*** Input Section Begins ***

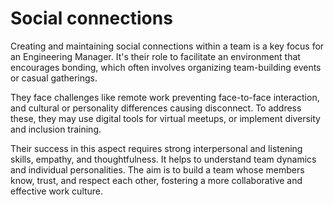 # Social connections

Creating and maintaining social connections within a team is a key focus for an Engineering Manager. It's their role to facilitate an environment that encourages bonding, which often involves organizing team-building events or casual gatherings. 

They face challenges like remote work preventing face-to-face interaction, and cultural or personality differences causing disconnect. To address these, they may use digital tools for virtual meetups, or implement diversity and inclusion training.

Their success in this aspect requires strong interpersonal and listening skills, empathy, and thoughtfulness. It helps to understand team dynamics and individual personalities. The aim is to build a team whose members know, trust, and respect each other, fostering a more collaborative and effective work culture.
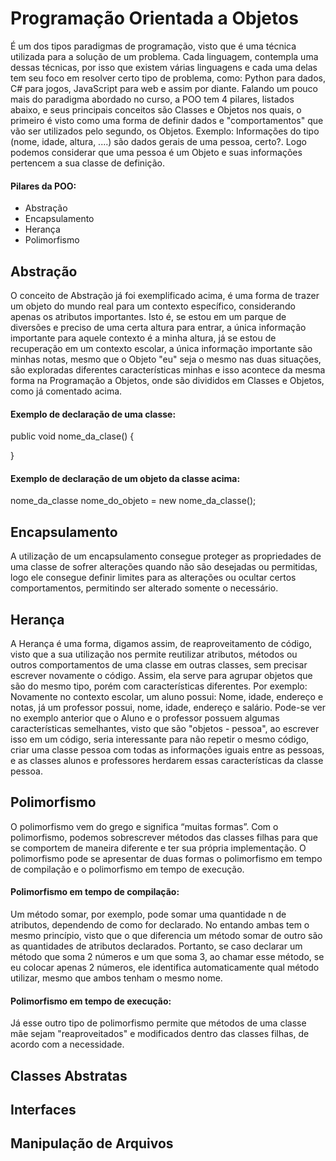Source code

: # Programação Orientada a Objetos
 É um dos tipos paradigmas de programação, visto que é uma técnica utilizada para a solução de um problema. Cada linguagem, contempla uma dessas técnicas, por isso que existem
 várias linguagens e cada uma delas tem seu foco em resolver certo tipo de problema, como: Python para dados, C# para jogos, JavaScript para web e assim por diante.
 Falando um pouco mais do paradigma abordado no curso, a POO tem 4 pilares, listados abaixo, e seus principais conceitos são Classes e Objetos nos quais, 
 o primeiro é visto como uma forma de definir dados e "comportamentos" que vão ser utilizados pelo segundo, os Objetos.
 Exemplo: Informações do tipo (nome, idade, altura, ....) são dados gerais de uma pessoa, certo?. Logo podemos considerar que uma pessoa é um Objeto e suas informações pertencem
 a sua classe de definição.
#### Pilares da POO:
 - Abstração
 - Encapsulamento
 - Herança
 - Polimorfismo
  

## Abstração
O conceito de Abstração já foi exemplificado acima, é uma forma de trazer um objeto do mundo real para um contexto específico, considerando apenas os atributos importantes.
Isto é, se estou em um parque de diversões e preciso de uma certa altura para entrar, a única informação importante para aquele contexto é a minha altura, já se estou de recuperação
em um contexto escolar, a única informação importante são minhas notas, mesmo que o Objeto "eu" seja o mesmo nas duas situações, são exploradas diferentes características minhas e
isso acontece da mesma forma na Programação a Objetos, onde são divididos em Classes e Objetos, como já comentado acima.
#### Exemplo de declaração de uma classe:
public void nome_da_clase()
{
 
}
#### Exemplo de declaração de um objeto da classe acima:
nome_da_classe nome_do_objeto = new nome_da_classe();

## Encapsulamento

A utilização de um encapsulamento consegue proteger as propriedades de uma classe de sofrer alterações quando não são desejadas ou permitidas, logo ele consegue definir limites
para as alterações ou ocultar certos comportamentos, permitindo ser alterado somente o necessário.

## Herança 

A Herança é uma forma, digamos assim, de reaproveitamento de código, visto que a sua utilização nos permite reutilizar atributos, métodos ou outros comportamentos de uma classe
em outras classes, sem precisar escrever novamente o código. Assim, ela serve para agrupar objetos que são do mesmo tipo, porém com características diferentes.
Por exemplo: Novamente no contexto escolar, um aluno possui: Nome, idade, endereço e notas, já um professor possui, nome, idade, endereço e salário. Pode-se ver no exemplo anterior
que o Aluno e o professor possuem algumas características semelhantes, visto que são "objetos - pessoa", ao escrever isso em um código, seria interessante para não repetir o mesmo
código, criar uma classe pessoa com todas as informações iguais entre as pessoas, e as classes alunos e professores herdarem essas características da classe pessoa.

## Polimorfismo

O polimorfismo vem do grego e significa “muitas formas”. Com o polimorfismo, podemos sobrescrever métodos das classes filhas para que se comportem de maneira diferente
e ter sua própria implementação. O polimorfismo pode se apresentar de duas formas o polimorfismo em tempo de compilação e o polimorfismo em tempo de execução.
#### Polimorfismo em tempo de compilação:
Um método somar, por exemplo, pode somar uma quantidade n de atributos, dependendo de como for declarado. No entando ambas tem o mesmo princípio, visto que o que diferencia um
método somar de outro são as quantidades de atributos declarados. Portanto, se caso declarar um método que soma 2 números e um que soma 3, ao chamar esse método, se eu colocar apenas
2 números, ele identifica automaticamente qual método utilizar, mesmo que ambos tenham o mesmo nome.
#### Polimorfismo em tempo de execução:
Já esse outro tipo de polimorfismo permite que métodos de uma classe mãe sejam "reaproveitados" e modificados dentro das classes filhas, de acordo com a necessidade.


## Classes Abstratas

## Interfaces

## Manipulação de Arquivos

*** Input Section Ends ***

◆ **What the task requires**:
Omit all pictures and repeat the rest of the records verbatim.

◆ **Exercise result**:
 # Social connections

Creating and maintaining social connections within a team is a key focus for an Engineering Manager. It's their role to facilitate an environment that encourages bonding, which often involves organizing team-building events or casual gatherings. 

They face challenges like remote work preventing face-to-face interaction, and cultural or personality differences causing disconnect. To address these, they may use digital tools for virtual meetups, or implement diversity and inclusion training.

Their success in this aspect requires strong interpersonal and listening skills, empathy, and thoughtfulness. It helps to understand team dynamics and individual personalities. The aim is to build a team whose members know, trust, and respect each other, fostering a more collaborative and effective work culture.
Source code

: # Programação Orientada a Objetos
 É um dos tipos paradigmas de programação, visto que é uma técnica utilizada para a solução de um problema. Cada linguagem, contempla uma dessas técnicas, por isso que existem
 várias linguagens e cada uma delas tem seu foco em resolver certo tipo de problema, como: Python para dados, C# para jogos, JavaScript para web e assim por diante.
 Falando um pouco mais do paradigma abordado no curso, a POO tem 4 pilares, listados abaixo, e seus principais conceitos são Classes e Objetos nos quais, 
 o primeiro é visto como uma forma de definir dados e "comportamentos" que vão ser utilizados pelo segundo, os Objetos.
 Exemplo: Informações do tipo (nome, idade, altura, ....) são dados gerais de uma pessoa, certo?. Logo podemos considerar que uma pessoa é um Objeto e suas informações pertencem
 a sua classe de definição.
#### Pilares da POO:
 - Abstração
 - Encapsulamento
 - Herança
 - Polimorfismo
  

## Abstração
O conceito de Abstração já foi exemplificado acima, é uma forma de trazer um objeto do mundo real para um contexto específico, considerando apenas os atributos importantes.
Isto é, se estou em um parque de diversões e preciso de uma certa altura para entrar, a única informação importante para aquele contexto é a minha altura, já se estou de recuperação
em um contexto escolar, a única informação importante são minhas notas, mesmo que o Objeto "eu" seja o mesmo nas duas situações, são exploradas diferentes características minhas e
isso acontece da mesma forma na Programação a Objetos, onde são divididos em Classes e Objetos, como já comentado acima.
#### Exemplo de declaração de uma classe:
public void nome_da_clase()
{
 
}
#### Exemplo de declaração de um objeto da classe acima:
nome_da_classe nome_do_objeto = new nome_da_classe();

## Encapsulamento

A utilização de um encapsulamento consegue proteger as propriedades de uma classe de sofrer alterações quando não são desejadas ou permitidas, logo ele consegue definir limites
para as alterações ou ocultar certos comportamentos, permitindo ser alterado somente o necessário.

## Herança 

A Herança é uma forma, digamos assim, de reaproveitamento de código, visto que a sua utilização nos permite reutilizar atributos, métodos ou outros comportamentos de uma classe
em outras classes, sem precisar escrever novamente o código. Assim, ela serve para agrupar objetos que são do mesmo tipo, porém com características diferentes.
Por exemplo: Novamente no contexto escolar, um aluno possui: Nome, idade, endereço e notas, já um professor possui, nome, idade, endereço e salário. Pode-se ver no exemplo anterior
que o Aluno e o professor possuem algumas características semelhantes, visto que são "objetos - pessoa", ao escrever isso em um código, seria interessante para não repetir o mesmo
código, criar uma classe pessoa com todas as informações iguais entre as pessoas, e as classes alunos e professores herdarem essas características da classe pessoa.

## Polimorfismo

O polimorfismo vem do grego e significa “muitas formas”. Com o polimorfismo, podemos sobrescrever métodos das classes filhas para que se comportem de maneira diferente
e ter sua própria implementação. O polimorfismo pode se apresentar de duas formas o polimorfismo em tempo de compilação e o polimorfismo em tempo de execução.
#### Polimorfismo em tempo de compilação:
Um método somar, por exemplo, pode somar uma quantidade n de atributos, dependendo de como for declarado. No entando ambas tem o mesmo princípio, visto que o que diferencia um
método somar de outro são as quantidades de atributos declarados. Portanto, se caso declarar um método que soma 2 números e um que soma 3, ao chamar esse método, se eu colocar apenas
2 números, ele identifica automaticamente qual método utilizar, mesmo que ambos tenham o mesmo nome.
#### Polimorfismo em tempo de execução:
Já esse outro tipo de polimorfismo permite que métodos de uma classe mãe sejam "reaproveitados" e modificados dentro das classes filhas, de acordo com a necessidade.


## Classes Abstratas

## Interfaces

## Manipulação de Arquivos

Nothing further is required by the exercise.